Start of SUPPLIED DATA

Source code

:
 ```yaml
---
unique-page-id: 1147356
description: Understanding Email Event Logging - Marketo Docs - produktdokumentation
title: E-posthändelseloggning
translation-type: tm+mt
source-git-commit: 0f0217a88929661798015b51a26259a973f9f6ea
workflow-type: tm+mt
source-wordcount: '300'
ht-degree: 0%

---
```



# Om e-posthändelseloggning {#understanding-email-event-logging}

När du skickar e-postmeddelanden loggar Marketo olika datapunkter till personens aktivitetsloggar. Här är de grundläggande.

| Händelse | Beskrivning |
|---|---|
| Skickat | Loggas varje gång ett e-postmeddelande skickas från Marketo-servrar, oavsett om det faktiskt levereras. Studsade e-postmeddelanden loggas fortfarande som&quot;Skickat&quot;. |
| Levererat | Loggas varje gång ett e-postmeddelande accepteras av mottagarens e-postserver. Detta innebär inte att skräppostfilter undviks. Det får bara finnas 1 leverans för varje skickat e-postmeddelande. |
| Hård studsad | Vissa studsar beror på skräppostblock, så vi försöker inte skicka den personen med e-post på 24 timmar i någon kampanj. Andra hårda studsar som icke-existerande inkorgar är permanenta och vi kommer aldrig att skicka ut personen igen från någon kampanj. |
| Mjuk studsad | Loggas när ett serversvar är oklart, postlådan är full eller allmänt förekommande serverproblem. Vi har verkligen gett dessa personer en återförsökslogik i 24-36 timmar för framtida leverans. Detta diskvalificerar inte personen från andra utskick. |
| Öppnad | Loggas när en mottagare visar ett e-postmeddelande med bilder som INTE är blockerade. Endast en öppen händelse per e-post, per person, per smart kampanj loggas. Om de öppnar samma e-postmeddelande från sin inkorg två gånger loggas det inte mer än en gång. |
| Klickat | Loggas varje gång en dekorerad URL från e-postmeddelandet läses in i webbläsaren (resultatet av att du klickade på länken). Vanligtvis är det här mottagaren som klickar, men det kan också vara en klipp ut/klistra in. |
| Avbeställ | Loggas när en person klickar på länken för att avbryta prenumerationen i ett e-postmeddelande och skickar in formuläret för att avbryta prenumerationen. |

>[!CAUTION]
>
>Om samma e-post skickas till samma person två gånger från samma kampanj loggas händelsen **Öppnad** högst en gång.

End of SUPPLIED DATA

* EXERCISE DETAILS
Show the lines where the word "samma" appears in the entries.

* OUTPUT OF THE TASK
| Öppnad | Loggas när en mottagare visar ett e-postmeddelande med bilder som INTE är blockerade. Endast en öppen händelse per e-post, per person, per smart kampanj loggas. Om de öppnar samma e-postmeddelande från sin inkorg två gånger loggas det inte mer än en gång. |
>Om samma e-post skickas till samma person två gånger från samma kampanj loggas händelsen **Öppnad** högst en gång.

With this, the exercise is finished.